TASK OBJECTIVE ▸
Go to the line holding "Aucun des deux" in the entries below and write out exactly every line down to and including the line holding "paramètres par échéance".

Data entries:
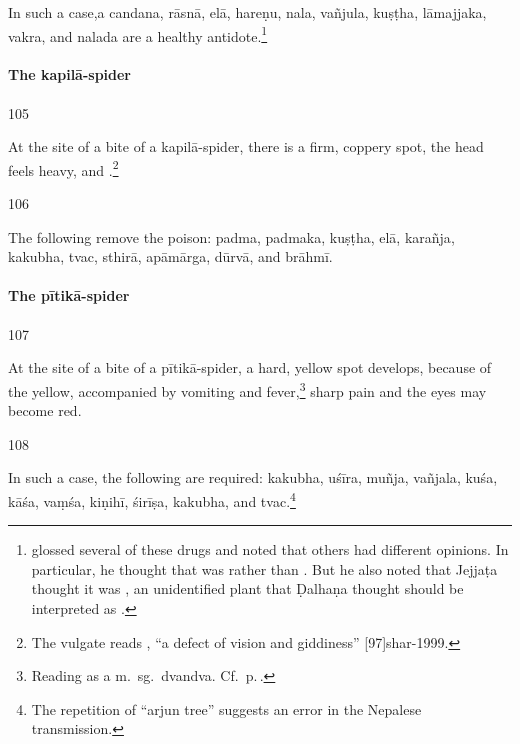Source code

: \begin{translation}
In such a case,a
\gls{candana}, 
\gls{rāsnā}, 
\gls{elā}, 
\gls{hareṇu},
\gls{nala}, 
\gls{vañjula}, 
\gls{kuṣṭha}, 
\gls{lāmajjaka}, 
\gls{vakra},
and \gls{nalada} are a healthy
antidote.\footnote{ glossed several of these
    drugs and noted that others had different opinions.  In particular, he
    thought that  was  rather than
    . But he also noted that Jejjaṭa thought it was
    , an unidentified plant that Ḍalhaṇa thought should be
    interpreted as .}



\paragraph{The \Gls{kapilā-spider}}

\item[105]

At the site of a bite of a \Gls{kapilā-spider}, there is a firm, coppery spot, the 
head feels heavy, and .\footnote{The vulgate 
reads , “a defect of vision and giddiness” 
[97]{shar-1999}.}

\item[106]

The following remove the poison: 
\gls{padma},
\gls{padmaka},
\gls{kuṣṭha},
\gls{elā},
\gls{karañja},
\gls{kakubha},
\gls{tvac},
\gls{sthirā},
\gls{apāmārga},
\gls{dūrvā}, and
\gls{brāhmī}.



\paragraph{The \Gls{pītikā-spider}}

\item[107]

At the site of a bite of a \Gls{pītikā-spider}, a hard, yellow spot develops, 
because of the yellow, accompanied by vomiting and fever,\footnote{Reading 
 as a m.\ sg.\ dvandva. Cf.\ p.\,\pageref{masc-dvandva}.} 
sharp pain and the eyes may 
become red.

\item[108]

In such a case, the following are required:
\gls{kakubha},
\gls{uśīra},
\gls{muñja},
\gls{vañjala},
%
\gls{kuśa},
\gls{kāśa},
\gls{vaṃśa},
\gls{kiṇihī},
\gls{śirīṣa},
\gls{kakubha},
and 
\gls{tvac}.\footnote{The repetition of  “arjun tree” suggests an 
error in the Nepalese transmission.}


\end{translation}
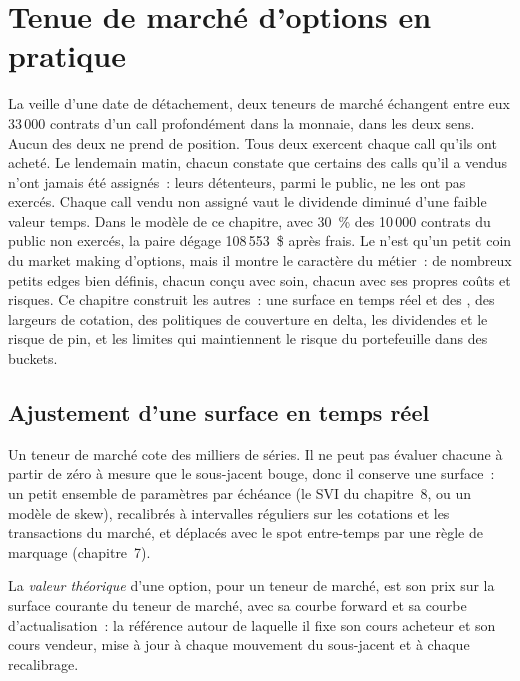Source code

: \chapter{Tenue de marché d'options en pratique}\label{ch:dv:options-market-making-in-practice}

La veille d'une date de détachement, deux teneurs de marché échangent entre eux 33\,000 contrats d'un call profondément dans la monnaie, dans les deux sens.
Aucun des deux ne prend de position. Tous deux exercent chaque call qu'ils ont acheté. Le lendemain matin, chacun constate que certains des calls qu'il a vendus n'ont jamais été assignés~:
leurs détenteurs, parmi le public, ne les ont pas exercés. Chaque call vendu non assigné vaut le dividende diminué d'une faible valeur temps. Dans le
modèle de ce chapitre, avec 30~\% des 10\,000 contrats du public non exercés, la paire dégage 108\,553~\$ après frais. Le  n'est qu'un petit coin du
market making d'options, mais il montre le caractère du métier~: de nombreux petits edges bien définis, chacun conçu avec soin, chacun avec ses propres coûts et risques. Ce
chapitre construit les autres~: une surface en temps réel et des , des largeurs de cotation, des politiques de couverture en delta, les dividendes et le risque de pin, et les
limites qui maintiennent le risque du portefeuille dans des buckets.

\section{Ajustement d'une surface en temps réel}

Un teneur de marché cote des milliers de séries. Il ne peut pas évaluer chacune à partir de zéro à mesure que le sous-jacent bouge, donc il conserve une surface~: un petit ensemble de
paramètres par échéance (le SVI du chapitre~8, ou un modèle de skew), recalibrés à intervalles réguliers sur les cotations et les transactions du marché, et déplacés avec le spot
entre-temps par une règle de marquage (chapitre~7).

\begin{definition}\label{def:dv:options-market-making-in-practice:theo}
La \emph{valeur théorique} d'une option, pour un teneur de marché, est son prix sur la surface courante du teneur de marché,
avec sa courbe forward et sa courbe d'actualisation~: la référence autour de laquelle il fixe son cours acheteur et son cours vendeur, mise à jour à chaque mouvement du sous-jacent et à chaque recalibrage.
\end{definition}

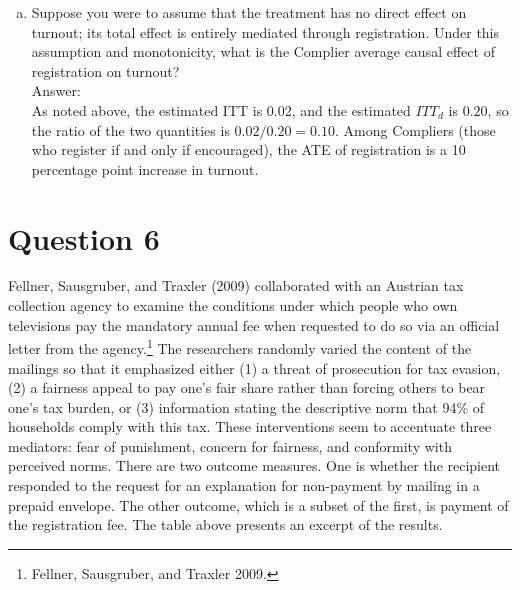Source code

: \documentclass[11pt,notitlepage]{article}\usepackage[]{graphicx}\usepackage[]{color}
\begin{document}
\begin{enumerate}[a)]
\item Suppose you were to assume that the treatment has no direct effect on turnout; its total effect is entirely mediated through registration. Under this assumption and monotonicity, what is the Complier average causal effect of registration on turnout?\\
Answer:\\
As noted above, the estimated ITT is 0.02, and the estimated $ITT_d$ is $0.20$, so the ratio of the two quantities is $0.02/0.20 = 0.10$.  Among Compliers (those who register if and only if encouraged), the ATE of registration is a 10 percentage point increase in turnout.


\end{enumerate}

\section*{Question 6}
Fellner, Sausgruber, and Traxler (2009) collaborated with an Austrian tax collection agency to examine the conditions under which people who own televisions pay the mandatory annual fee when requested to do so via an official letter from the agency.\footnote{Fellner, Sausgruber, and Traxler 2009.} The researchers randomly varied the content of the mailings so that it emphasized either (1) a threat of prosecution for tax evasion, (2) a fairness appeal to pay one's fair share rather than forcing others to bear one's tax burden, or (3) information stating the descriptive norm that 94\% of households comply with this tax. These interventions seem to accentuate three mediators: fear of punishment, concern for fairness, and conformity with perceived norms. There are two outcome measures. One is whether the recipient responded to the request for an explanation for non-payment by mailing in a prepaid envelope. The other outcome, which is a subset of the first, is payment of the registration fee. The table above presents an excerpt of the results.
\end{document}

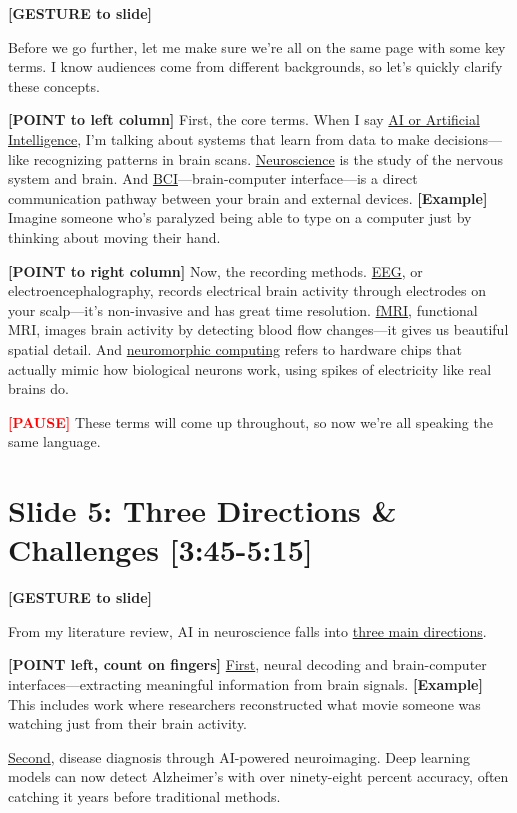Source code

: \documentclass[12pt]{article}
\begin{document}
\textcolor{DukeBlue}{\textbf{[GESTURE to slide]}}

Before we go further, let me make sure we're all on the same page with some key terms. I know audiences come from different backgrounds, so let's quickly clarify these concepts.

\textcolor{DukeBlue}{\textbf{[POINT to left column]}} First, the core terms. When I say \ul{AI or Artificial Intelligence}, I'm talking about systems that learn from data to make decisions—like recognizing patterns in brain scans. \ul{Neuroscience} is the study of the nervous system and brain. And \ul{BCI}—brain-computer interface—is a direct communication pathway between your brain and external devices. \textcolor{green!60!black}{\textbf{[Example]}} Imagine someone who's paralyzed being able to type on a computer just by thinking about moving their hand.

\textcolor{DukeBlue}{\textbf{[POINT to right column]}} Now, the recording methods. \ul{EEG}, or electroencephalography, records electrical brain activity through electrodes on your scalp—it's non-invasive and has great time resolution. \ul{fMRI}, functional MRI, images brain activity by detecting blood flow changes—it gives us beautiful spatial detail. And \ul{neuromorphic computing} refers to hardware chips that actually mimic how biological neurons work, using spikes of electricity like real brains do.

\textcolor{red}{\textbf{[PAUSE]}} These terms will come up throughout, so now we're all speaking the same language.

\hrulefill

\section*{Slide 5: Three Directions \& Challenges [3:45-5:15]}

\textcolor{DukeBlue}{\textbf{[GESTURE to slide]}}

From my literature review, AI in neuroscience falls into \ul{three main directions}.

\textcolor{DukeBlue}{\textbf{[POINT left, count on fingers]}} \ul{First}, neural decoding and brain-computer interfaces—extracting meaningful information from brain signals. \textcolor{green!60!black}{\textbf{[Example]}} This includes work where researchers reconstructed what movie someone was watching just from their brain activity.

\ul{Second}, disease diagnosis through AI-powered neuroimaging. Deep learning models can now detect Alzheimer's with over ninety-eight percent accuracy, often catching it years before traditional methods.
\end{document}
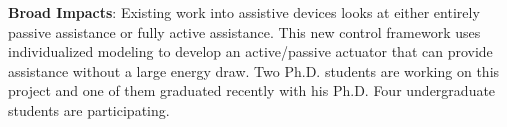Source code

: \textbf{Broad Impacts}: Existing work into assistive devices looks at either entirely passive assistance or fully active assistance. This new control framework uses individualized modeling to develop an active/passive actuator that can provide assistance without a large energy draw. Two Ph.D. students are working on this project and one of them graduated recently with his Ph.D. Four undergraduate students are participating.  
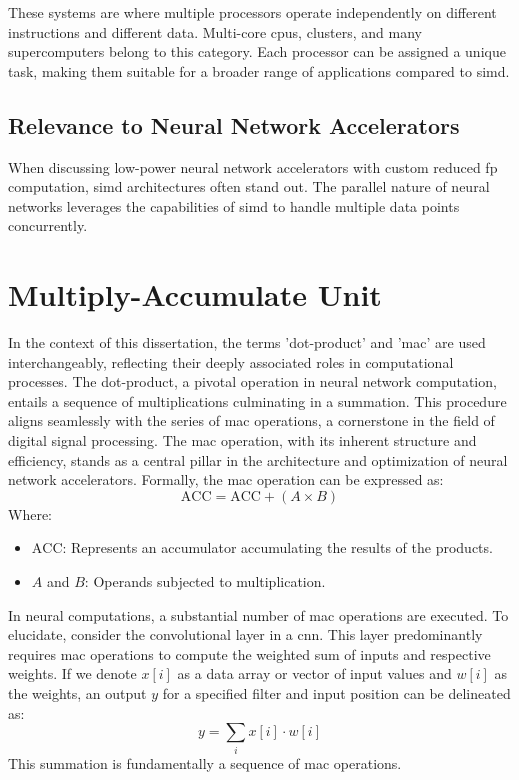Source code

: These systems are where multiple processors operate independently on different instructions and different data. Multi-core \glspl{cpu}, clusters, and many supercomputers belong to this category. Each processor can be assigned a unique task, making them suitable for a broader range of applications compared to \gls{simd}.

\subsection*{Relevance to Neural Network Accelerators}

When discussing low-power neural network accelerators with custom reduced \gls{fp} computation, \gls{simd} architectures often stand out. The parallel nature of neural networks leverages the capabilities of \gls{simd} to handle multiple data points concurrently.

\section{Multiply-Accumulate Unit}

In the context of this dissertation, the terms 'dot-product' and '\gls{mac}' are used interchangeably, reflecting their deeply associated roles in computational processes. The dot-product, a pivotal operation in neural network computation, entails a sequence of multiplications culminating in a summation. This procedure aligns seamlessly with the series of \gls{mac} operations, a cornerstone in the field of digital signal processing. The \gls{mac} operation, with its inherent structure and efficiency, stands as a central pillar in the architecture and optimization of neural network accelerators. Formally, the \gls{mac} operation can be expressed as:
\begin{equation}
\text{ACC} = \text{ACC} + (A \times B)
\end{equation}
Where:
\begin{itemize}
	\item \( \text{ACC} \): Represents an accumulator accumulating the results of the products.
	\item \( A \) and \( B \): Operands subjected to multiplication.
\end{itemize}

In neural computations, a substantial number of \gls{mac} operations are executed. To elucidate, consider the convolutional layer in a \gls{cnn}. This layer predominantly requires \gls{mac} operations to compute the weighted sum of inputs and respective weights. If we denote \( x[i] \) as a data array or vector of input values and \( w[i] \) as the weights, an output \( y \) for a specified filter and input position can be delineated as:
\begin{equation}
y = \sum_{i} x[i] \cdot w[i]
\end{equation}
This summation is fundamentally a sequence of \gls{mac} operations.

TASK SOLUTION ▸
Aucun des deux ne prend de position. Tous deux exercent chaque call qu'ils ont acheté. Le lendemain matin, chacun constate que certains des calls qu'il a vendus n'ont jamais été assignés~:
leurs détenteurs, parmi le public, ne les ont pas exercés. Chaque call vendu non assigné vaut le dividende diminué d'une faible valeur temps. Dans le
modèle de ce chapitre, avec 30~\% des 10\,000 contrats du public non exercés, la paire dégage 108\,553~\$ après frais. Le  n'est qu'un petit coin du
market making d'options, mais il montre le caractère du métier~: de nombreux petits edges bien définis, chacun conçu avec soin, chacun avec ses propres coûts et risques. Ce
chapitre construit les autres~: une surface en temps réel et des , des largeurs de cotation, des politiques de couverture en delta, les dividendes et le risque de pin, et les
limites qui maintiennent le risque du portefeuille dans des buckets.

\section{Ajustement d'une surface en temps réel}

Un teneur de marché cote des milliers de séries. Il ne peut pas évaluer chacune à partir de zéro à mesure que le sous-jacent bouge, donc il conserve une surface~: un petit ensemble de
paramètres par échéance (le SVI du chapitre~8, ou un modèle de skew), recalibrés à intervalles réguliers sur les cotations et les transactions du marché, et déplacés avec le spot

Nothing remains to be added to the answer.